> EXERCISE OBJECTIVE
Each line of the listing below containing the word "nbsp" should be returned.

> DATASET

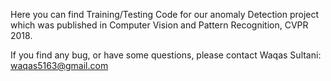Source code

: Here you can find Training/Testing Code for our anomaly Detection project which was published in Computer Vision and Pattern Recognition, CVPR 2018.


If you find any bug, or have some questions, please contact Waqas Sultani: waqas5163@gmail.com

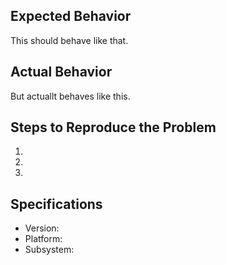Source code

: ## Expected Behavior
This should behave like that.

## Actual Behavior
But actuallt behaves like this.

## Steps to Reproduce the Problem

  1.
  2.
  3.

## Specifications

  - Version:
  - Platform:
  - Subsystem:
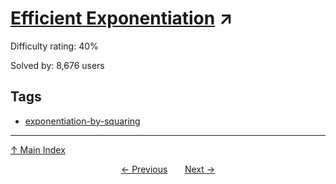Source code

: # [Efficient Exponentiation](https://projecteuler.net/problem=122) ↗️

Difficulty rating: 40%

Solved by: 8,676 users
## Tags

- [exponentiation-by-squaring](../tags/exponentiation-by-squaring.md)



---

[↑ Main Index](../README.md)


<div align=center><a href='121.md'>← Previous</a> &nbsp;&nbsp; &nbsp;&nbsp;  <a href='123.md'>Next →</a></div>
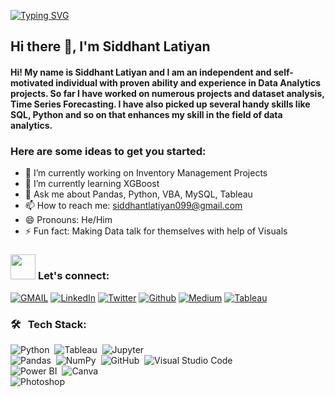 [![Typing SVG](https://readme-typing-svg.demolab.com/?lines=Hey+Folks;I'm+Siddhant+Latiyan)](https://git.io/typing-svg)

## Hi there 👋, I'm Siddhant Latiyan

<h4>Hi! My name is Siddhant Latiyan and I am an independent and self-motivated individual with proven ability and experience in Data Analytics projects. So far I have worked on numerous projects and dataset analysis, Time Series Forecasting. I have also picked up several handy skills like SQL, Python and so on that enhances my skill in the field of data analytics.</h4>

### Here are some ideas to get you started:

- 🔭 I’m currently working on Inventory Management Projects
- 🌱 I’m currently learning XGBoost
- 💬 Ask me about Pandas, Python, VBA, MySQL, Tableau 
- 📫 How to reach me: siddhantlatiyan099@gmail.com
- 😄 Pronouns: He/Him
- ⚡ Fun fact: Making Data talk for themselves with help of Visuals
<!-- 🌐 This code displays a section labeled "Let's connect" with badges representing social media and email accounts. The section is accompanied by a gif of a waving hand, which adds a friendly and welcoming tone. The badges use the shields.io service to display logos and colors representing each platform, including Gmail, LinkedIn, Twitter, and Github. The badges are displayed in a for-the-badge style, which provides a consistent visual style across all badges. This code is useful for allowing users to quickly connect with the developer on various platforms, and it can be easily modified to include additional badges for other social media platforms or contact information. -->


### <img src="https://media.giphy.com/media/LnQjpWaON8nhr21vNW/giphy.gif" width="40"> **Let's connect:** ️
[![GMAIL](https://img.shields.io/badge/Gmail-D14836?style=for-the-badge&logo=gmail&logoColor=white)](mailto:siddhantlatiyan099@gmail.com)
[![LinkedIn](https://img.shields.io/badge/-LinkedIn-0077B5?style=for-the-badge&logo=LinkedIn&logoColor=white)](https://www.linkedin.com/in/siddhant-latiyan/)
[![Twitter](https://img.shields.io/badge/-Twitter-1DA1F2?style=for-the-badge&logo=Twitter&logoColor=white)](https://twitter.com/siddhantlatiyan)
[![Github](https://img.shields.io/badge/-Github-181717?style=for-the-badge&logo=Github&logoColor=white)](https://github.com/latiyan09)
[![Medium](https://img.shields.io/badge/-Medium-181717?style=for-the-badge&logo=Medium&logoColor=white)](https://medium.com/@siddhantlatiyan099)
[![Tableau](https://img.shields.io/badge/-Tableau-181717?style=for-the-badge&logo=Tableau&logoColor=white)](https://public.tableau.com/app/profile/siddhant.latiyan5099)

### 🛠 &nbsp; **Tech Stack:**
![Python](https://img.shields.io/badge/-Python-333333?style=flat&logo=python)&nbsp;
![Tableau](https://img.shields.io/badge/-Tablueau-333333?style=flat&logo=Tableau)&nbsp;
![Jupyter](https://img.shields.io/badge/-Jupyter-333333?style=flat&logo=Jupyter)\
![Pandas](https://img.shields.io/badge/-Pandas-333333?style=flat&logo=Pandas)&nbsp;
![NumPy](https://img.shields.io/badge/-NumPy-333333?style=flat&logo=NumPy)&nbsp;
![GitHub](https://img.shields.io/badge/-GitHub-333333?style=flat&logo=github)&nbsp;
![Visual Studio Code](https://img.shields.io/badge/-VS%20Code-333333?style=flat&logo=visual-studio-code&logoColor=007ACC)\
![Power BI](https://img.shields.io/badge/-Power%20BI-333333?style=flat&logo=powerbi)&nbsp;
![Canva](https://img.shields.io/badge/-Canva-333333?style=flat&logo=canva)\
![Photoshop](https://img.shields.io/badge/-Photoshop-333333?style=flat&logo=adobe-photoshop)&nbsp;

> EXERCISE RESULT
<div align=center><a href='121.md'>← Previous</a> &nbsp;&nbsp; &nbsp;&nbsp;  <a href='123.md'>Next →</a></div>
### 🛠 &nbsp; **Tech Stack:**
![Python](https://img.shields.io/badge/-Python-333333?style=flat&logo=python)&nbsp;
![Tableau](https://img.shields.io/badge/-Tablueau-333333?style=flat&logo=Tableau)&nbsp;
![Pandas](https://img.shields.io/badge/-Pandas-333333?style=flat&logo=Pandas)&nbsp;
![NumPy](https://img.shields.io/badge/-NumPy-333333?style=flat&logo=NumPy)&nbsp;
![GitHub](https://img.shields.io/badge/-GitHub-333333?style=flat&logo=github)&nbsp;
![Power BI](https://img.shields.io/badge/-Power%20BI-333333?style=flat&logo=powerbi)&nbsp;
![Photoshop](https://img.shields.io/badge/-Photoshop-333333?style=flat&logo=adobe-photoshop)&nbsp;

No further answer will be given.